The challenge for understanding the epidemiology of ALS, according to lead study author Paul Mehta, MD, of the Centers for Disease Control and Prevention (CDC), is that there is no nationwide requirement for reporting ALS—it is a mandated reportable condition only in Massachusetts—and so comprehensive and standardized information is difficult to obtain. To overcome this obstacle, and in response to requests from ALS advocates, Congress passed the ALS Registry Act in 2008. The legislation directed the CDC to establish the National ALS Registry, which was implemented by the Agency for Toxic Substances and Disease Registry (ATSDR) beginning in 2009.
The registry drew the majority of its data from four nationwide administrative databases: Medicare, Medicaid, the Veterans Health Administration, and the Veterans Benefits Administration. Cases of ALS were identified based on the appropriate ICD-9 code, plus some combination of a riluzole prescription, a death certificate listing ALS, or other confirmatory evidence.

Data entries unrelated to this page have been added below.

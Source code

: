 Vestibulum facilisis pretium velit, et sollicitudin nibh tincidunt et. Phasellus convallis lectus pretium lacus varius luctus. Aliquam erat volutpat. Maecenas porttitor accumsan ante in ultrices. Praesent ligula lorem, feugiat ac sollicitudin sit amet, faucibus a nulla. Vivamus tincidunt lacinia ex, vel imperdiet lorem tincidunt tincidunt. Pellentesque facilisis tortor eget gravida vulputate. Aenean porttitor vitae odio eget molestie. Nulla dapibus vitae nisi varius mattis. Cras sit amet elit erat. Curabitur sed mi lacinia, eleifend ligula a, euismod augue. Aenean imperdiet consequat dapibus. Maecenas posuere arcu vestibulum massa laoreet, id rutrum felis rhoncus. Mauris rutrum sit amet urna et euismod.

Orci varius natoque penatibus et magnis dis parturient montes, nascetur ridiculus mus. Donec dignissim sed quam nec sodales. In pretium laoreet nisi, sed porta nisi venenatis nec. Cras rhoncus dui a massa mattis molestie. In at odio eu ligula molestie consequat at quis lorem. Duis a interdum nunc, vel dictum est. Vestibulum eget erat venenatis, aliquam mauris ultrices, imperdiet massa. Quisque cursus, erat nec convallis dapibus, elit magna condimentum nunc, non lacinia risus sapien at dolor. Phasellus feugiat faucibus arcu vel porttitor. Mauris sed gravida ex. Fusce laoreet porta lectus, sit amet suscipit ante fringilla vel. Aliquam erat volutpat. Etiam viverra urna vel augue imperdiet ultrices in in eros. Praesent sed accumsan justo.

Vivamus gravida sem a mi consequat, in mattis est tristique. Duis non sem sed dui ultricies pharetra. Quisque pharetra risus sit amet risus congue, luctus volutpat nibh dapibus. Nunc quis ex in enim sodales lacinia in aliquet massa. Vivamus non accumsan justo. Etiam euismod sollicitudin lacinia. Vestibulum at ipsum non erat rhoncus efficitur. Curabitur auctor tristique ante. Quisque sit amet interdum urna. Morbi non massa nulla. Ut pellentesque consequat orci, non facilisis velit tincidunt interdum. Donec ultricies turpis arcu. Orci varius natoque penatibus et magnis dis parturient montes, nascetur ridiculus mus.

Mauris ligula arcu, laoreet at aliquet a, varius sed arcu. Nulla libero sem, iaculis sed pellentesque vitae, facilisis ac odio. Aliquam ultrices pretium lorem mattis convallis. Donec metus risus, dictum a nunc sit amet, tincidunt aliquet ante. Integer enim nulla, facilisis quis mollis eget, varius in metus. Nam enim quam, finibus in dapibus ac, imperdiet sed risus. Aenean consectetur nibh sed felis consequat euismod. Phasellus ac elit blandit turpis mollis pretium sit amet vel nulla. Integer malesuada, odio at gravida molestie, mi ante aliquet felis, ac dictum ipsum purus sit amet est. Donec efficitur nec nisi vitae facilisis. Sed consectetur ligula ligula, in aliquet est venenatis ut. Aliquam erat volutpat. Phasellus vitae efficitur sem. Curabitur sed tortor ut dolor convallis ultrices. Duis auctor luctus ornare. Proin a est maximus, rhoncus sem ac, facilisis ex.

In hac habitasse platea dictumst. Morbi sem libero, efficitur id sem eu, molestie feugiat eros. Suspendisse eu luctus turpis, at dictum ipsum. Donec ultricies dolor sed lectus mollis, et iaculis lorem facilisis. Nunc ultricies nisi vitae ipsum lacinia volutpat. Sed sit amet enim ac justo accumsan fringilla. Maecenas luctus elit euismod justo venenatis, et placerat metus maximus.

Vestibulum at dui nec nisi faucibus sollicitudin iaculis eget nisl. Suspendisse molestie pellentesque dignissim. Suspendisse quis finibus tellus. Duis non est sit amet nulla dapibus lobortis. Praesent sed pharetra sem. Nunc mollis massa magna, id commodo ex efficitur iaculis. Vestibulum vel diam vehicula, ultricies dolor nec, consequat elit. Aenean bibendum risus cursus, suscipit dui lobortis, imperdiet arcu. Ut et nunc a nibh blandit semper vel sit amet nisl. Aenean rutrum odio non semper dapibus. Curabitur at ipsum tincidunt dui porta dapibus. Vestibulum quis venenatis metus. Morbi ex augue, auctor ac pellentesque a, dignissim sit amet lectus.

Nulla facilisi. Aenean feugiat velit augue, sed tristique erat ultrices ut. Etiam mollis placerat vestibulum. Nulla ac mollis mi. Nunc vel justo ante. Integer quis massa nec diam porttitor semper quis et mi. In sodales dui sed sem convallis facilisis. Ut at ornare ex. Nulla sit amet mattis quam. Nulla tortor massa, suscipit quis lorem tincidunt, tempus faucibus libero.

The ATSDR also set up a web portal for self-registration of any ALS patient, and encouraged advocacy groups to get the word out about signing up online. The combination of the portal and administrative databases “was a novel approach,” Dr. Mehta said, but one that had been shown to be practical and accurate in several pilot studies preceding the nationwide effort. “It had never been done before, but we felt this was probably the best methodology.”
Inevitably, there was some overlap among the databases and between databases and the portal, and a great deal of effort went into removing duplicates. Of the 12,187 cases identified from October 2010 to December 2011, 70 percent were found only in the databases, 16 percent only in the portal data, and the remaining 14 percent in both. Those registering through the portal tended to be younger than those in the databases.

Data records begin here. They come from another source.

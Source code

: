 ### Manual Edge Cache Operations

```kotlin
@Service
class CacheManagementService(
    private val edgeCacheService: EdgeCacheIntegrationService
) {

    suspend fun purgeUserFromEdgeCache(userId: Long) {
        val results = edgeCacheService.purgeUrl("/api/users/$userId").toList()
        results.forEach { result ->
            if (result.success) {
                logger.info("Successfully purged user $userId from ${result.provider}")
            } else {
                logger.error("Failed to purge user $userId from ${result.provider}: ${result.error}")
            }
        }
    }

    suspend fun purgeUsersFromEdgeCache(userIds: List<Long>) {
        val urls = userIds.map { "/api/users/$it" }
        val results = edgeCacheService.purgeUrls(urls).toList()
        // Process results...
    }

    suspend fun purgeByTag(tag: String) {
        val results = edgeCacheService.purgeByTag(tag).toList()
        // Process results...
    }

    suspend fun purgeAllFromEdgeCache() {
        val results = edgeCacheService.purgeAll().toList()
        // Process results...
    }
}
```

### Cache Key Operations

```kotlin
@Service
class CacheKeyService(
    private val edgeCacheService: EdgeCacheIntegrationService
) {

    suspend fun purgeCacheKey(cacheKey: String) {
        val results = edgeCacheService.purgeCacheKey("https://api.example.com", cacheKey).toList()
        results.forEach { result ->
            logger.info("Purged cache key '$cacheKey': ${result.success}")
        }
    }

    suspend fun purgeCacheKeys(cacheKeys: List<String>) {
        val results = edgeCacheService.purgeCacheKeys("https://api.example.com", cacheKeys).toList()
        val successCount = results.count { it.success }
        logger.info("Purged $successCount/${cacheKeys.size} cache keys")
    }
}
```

Despite the scale of the effort, Dr. Mehta said, “there is no way to capture every case.” Currently, there is also no way to independently determine the magnitude of the undercount, but the reported prevalence figure “is a baseline,” he said. The figure will be recalculated for 2012, “and it will probably inch up.”
Of the cases now in the registry, 61 percent are male and 79 percent are white. The age distribution matches what might be expected, with 15 percent of cases under age 50, and 50 percent of cases between the ages of 50 and 70. Based on the total number of cases, the overall prevalence for the US is 3.9 per 100,000 people.
The web portal also offers patients an opportunity to report on their residence, lifestyle factors, military service, and occupational and educational history, information which might prove useful in the search for environmental triggers for the disease. “As the registry matures, we will have more information on risk factors,” Dr. Mehta said, offering the potential for mining that data for clues to the etiology of ALS.
However, he noted, there are restrictions on the use of the data, stemming from the Federal Paperwork Reduction Act’s requirement that government agencies not place undue reporting burdens on citizens. The consequence is that diving deep into the data in ways that are not already approved will require permission from the Office of Management and Budget. “At this point, it would be hard to look for geographic clusters,” for example, without that permission, Dr. Mehta noted.
Research involving the portal enrollees is ongoing, however. When they sign up, patients can elect to receive requests from researchers for new studies. Researchers can then contact those patients – who remain anonymous unless they provide identifying information –to request they fill out surveys, for example, or enroll in a clinical trial. “There are quite a few researchers using the research notification tool,” said Dr. Mehta, adding that more than 13,000 emails have been sent out to enrollees to date.